Было давно за полночь. Последней электричкой и дежурным автобусом он добрался до мастерской, где пересел на велосипед и поехал домой. По тропе среди сосен, по утрамбованным иголкам, которые легко пропускали через себя влагу, велосипед катился довольно резво. Но как только он въехал в березняк, начались проблемы. Несколько раз его заносило, и он падал в мокрую траву. Обрызганный с ног до головы грязью, в тяжелых от глины кроссовках, Гера спустился к мосту через речку.
Вода тихо журчала в темноте. Пахло рыбой и водорослями. Слева от моста была глубокая яма, и вода в ней казалась неподвижной и гладкой, как зеркало.

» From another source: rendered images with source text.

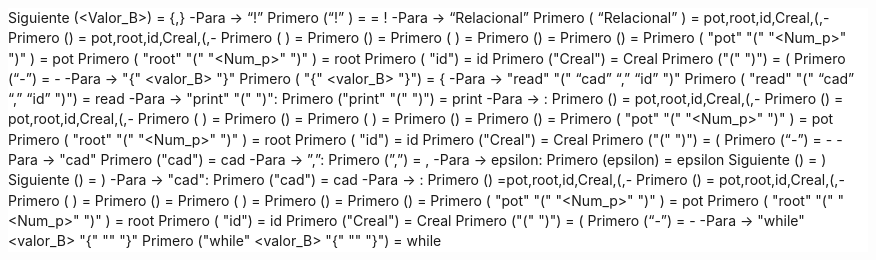 Siguiente (<Valor_B>) = {,}
-Para <OL3> -> “!” <OL3>
Primero (“!” <OL3>) = = !
-Para <OL3> -> <opArit> “Relacional” <opArit>
Primero ( <opArit> “Relacional” <opArit>) = pot,root,id,Creal,(,-
Primero (<OpArit>) = pot,root,id,Creal,(,-
Primero (<OA2> <SOA>) =
Primero (<OA2>) = 
Primero (<OA3> <SOA2>) =
Primero (<OA3>) = 
Primero (<Potencia>) = 
Primero ( "pot" "(" "<Num_p>" ")" ) = pot
Primero ( "root" "(" "<Num_p>" ")" ) = root
Primero ( "id"<arreglo>) = id
Primero ("Creal") = Creal
Primero ("(" <opArit> ")") = (
Primero (“-”<OA3>) = -
-Para <OL3> -> "{" <valor_B> "}"
Primero ( "{" <valor_B> "}") = {
-Para <Leer> -> "read" "(" “cad” “,” “id” ")"
Primero ( "read" "(" “cad” “,” “id” ")") = read
-Para <Imprimir> -> "print" "(" <Mostrar> ")":
Primero ("print" "(" <Mostrar> ")") = print
-Para <Mostrar> -> <OpArit><SM>:
Primero (<OpArit><SM>) = pot,root,id,Creal,(,-
Primero (<OpArit>) = pot,root,id,Creal,(,-
Primero (<OA2> <SOA>) =
Primero (<OA2>) = 
Primero (<OA3> <SOA2>) =
Primero (<OA3>) = 
Primero (<Potencia>) = 
Primero ( "pot" "(" "<Num_p>" ")" ) = pot
Primero ( "root" "(" "<Num_p>" ")" ) = root
Primero ( "id"<arreglo>) = id
Primero ("Creal") = Creal
Primero ("(" <opArit> ")") = (
Primero (“-”<OA3>) = -
-Para <Mostrar> -> "cad"<SM> 
Primero ("cad"<SM>) = cad
-Para <SM> -> ”,”<SM2>:
Primero (”,”<SM2>) = ,
-Para <SM> -> epsilon:
Primero (epsilon) = epsilon
Siguiente (<SM>) = )
Siguiente (<Mostrar>) = )
-Para <SM2> ->  "cad"<SM>:
Primero ("cad"<SM>) = cad
-Para <SM2> -> <OpArit><SM> :
Primero (<OpArit><SM>) =pot,root,id,Creal,(,-
Primero (<OpArit>) = pot,root,id,Creal,(,-
Primero (<OA2> <SOA>) =
Primero (<OA2>) = 
Primero (<OA3> <SOA2>) =
Primero (<OA3>) = 
Primero (<Potencia>) = 
Primero ( "pot" "(" "<Num_p>" ")" ) = pot
Primero ( "root" "(" "<Num_p>" ")" ) = root
Primero ( "id"<arreglo>) = id
Primero ("Creal") = Creal
Primero ("(" <opArit> ")") = (
Primero (“-”<OA3>) = -
-Para <Ciclo> -> "while" <valor_B> "{" "<Cuerpo>" "}"
Primero ("while" <valor_B> "{" "<Cuerpo>" "}") = while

Он не стал бороться с соблазном и, раздевшись, полез в воду, на глубину. Черная, покрытая россыпью звезд, кажущаяся маслянистой, вода обожгла тело. Он сделал несколько сильных гребков, подавляя в себе крик восторга, потом повернулся на спину и застыл на воде.
Тишина была настолько плотной, что казалось, будто звенит колючее звездное небо, рваная полоса которого проглядывала через неплотно сросшиеся кроны деревьев. Он думал о Дине. Он ее жалел, несмотря на то что она была с ним так резка. Живет с истеричной мачехой и психически неуравновешенным сводным братиком. Врагу такого не пожелаешь. Потому-то она с Герой особенно и не церемонилась. Не до манер, когда нервы взвинчены до предела.